AUSA: It doesn’t really seem possible, but there’s a large Army program, the Armored Multi-Purpose Vehicle, that is 90 days ahead of schedule. Built by the tank mavens at BAE Systems, AMPV got a green light from testers and the official decision to begin mass production expected in less than six weeks.
Why does this matter? A modernized but less heavily armed variant of the M2 Bradley infantry fighting vehicle, the AMPV is a well-armored, all-terrain workhorse that will replace geriatric M113s in a host of roles from battlefield transport to armored ambulance to mobile command post. The M113 first saw action in Vietnam, was fairly poorly protected even at the time, and is completely outclassed by modern Russian anti-tank weapons.
The AMPV “performed very well” in its Limited User Test at Fort Hood, which finished last week, Col. Mike Milner, the Army’s program manager, told several reporters today at the AUSA annual conference. The test results will not be officially complete until the end of the year, but as long as the program doesn’t see any unexpected showstoppers Milner plans to go ahead with Milestone C on November 14. That’s the decision to move from Engineering & Manufacturing Development (EMD), the final stage of what civilians call R&D, into mass production.

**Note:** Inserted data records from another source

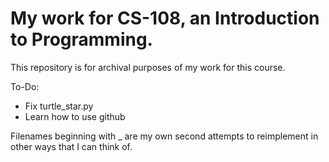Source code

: # My work for CS-108, an Introduction to Programming.

This repository is for archival purposes of my work for this course.

To-Do:
* Fix turtle_star.py
* Learn how to use github


Filenames beginning with _ are my own second attempts to reimplement
in other ways that I can think of.
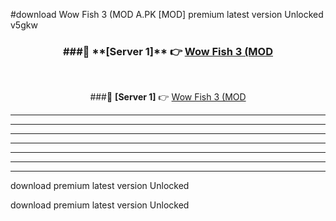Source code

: #download Wow Fish 3 (MOD A.PK [MOD] premium latest version Unlocked v5gkw 



<div align="center">
<h3>###🔹 **[Server 1]** 👉 <a href="https://download1apk.web.app/">Wow Fish 3 (MOD</a></h3><br>


###🔹 **[Server 1]** 👉 <a href="https://download1apk.web.app/">Wow Fish 3 (MOD</a></h3>
</div>



----------------------------------------------------------

----------------------------------------------------------

----------------------------------------------------------

----------------------------------------------------------

----------------------------------------------------------

----------------------------------------------------------

----------------------------------------------------------

download premium latest version Unlocked

download premium latest version Unlocked

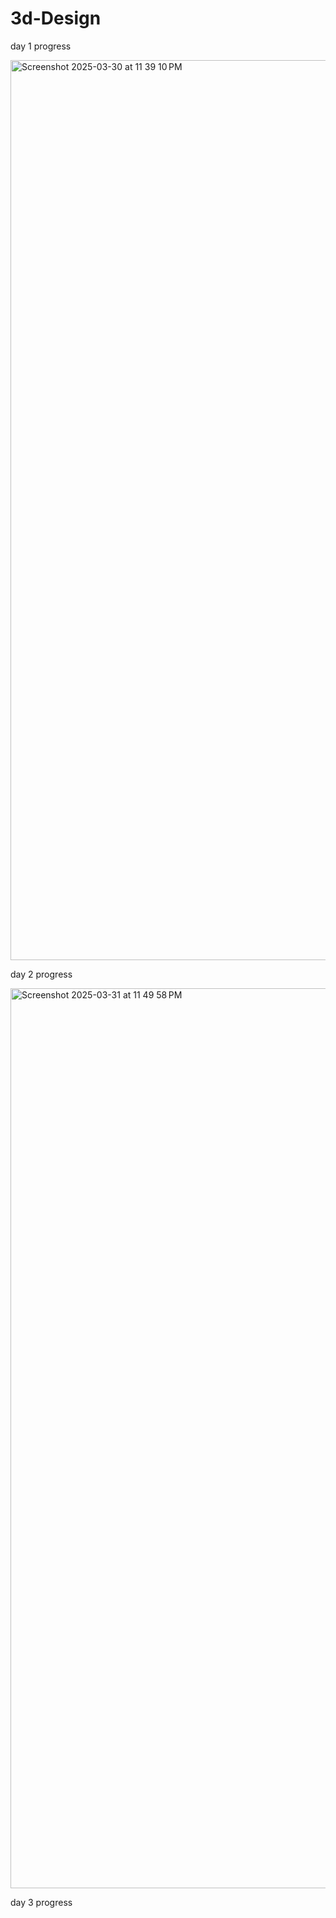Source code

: # 3d-Design

day 1 progress 

<img width="1440" alt="Screenshot 2025-03-30 at 11 39 10 PM" src="https://github.com/user-attachments/assets/8fdf5e54-e9f4-406b-8609-a936ebfa443c" />

day 2 progress

<img width="1440" alt="Screenshot 2025-03-31 at 11 49 58 PM" src="https://github.com/user-attachments/assets/3ad2d207-7ec2-4319-9bd0-8631211400e4" />

day 3 progress

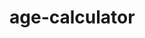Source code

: # age-calculator

 <script type="text/javascript">
      function age() {
        var d1 = document.getElementById("date").value;
        var m1 = document.getElementById("month").value;
        var y1 = document.getElementById("year").value;

        var date = new Date();
        var d2 = date.getDate();
        var m2 = 1 + date.getMonth();
        var y2 = date.getFullYear();
        var month = [31, 28, 31, 30, 31, 30, 31, 31, 30, 31, 30, 31];

        if (d1 > d2) {
          d2 = d2 + month[m2 - 1];
          m2 = m2 - 1;
        }
        if (m1 > m2) {
          m2 = m2 + 12;
          y2 = y2 - 1;
        }
        var d = d2 - d1;
        var m = m2 - m1;
        var y = y2 - y1;

        document.getElementById("age").innerHTML =
          "Your Age is " + y + " Years " + m + " Months " + d + " Days";
      }
    </script>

“I don’t see anything groundbreaking to stop Milestone C,” Milner said. The next big threshold, Initial Operational Test & Evaluation (IOTE) is scheduled for 2021.
The AMPV had experienced some reliability issues, with fuel leaks plaguing seven vehicles. But Milner said BAE was “very quick” in responding to these issues and fixed them.
There are five variants of the BAE Systems-built AMPV: transport, ambulance, mortar carrier, and mobile command post. Of the first batch of 117 vehicles, 52 will be used for testing, with the other 65 heading to Europe as part of the European Deterrence Initiative (EDI). Milner said.
I asked Milner why he was able to get ahead of schedule. He cited the Army’s commitment to “develop requirement that are technically achievable” and hold to them. Again, the AMPV is basically a modernized Bradley without the gun turret, so it’s highly capable but hardly revolutionary. The same basic power plant — engine, transmission, etc. — is also being used in the upgraded Army howitzer, the M109A7 Paladin PIM.
But even evolutionary improvements require tough choices. When the program has encountered problems, Milner said, he’s been able to go straight to three- and four-star leaders in Army, explain to them what trade off needed to be made, and get a decision quickly.
The Army plans to buy 2,897 AMPVs in total — though that figure is just to replace the M113 variants in frontline combat brigades. There are hundreds more in division- and corps-level support units that the Army hasn’t yet made a decision on, but odds are the AMPV will replace them eventually as well.
An important change will come to the program as it moves to faster production after Milestone C. After experimenting with a production line on the first prototypes, the program found it was too short and doubled the length, Milner said.
They’ve added a robotic welder that can handle 80 percent of the vehicle’s critical welds. Why will this make much of a difference? The longest weld, on the belly plate, takes 27 passes for a human to do properly. The robot does it in one.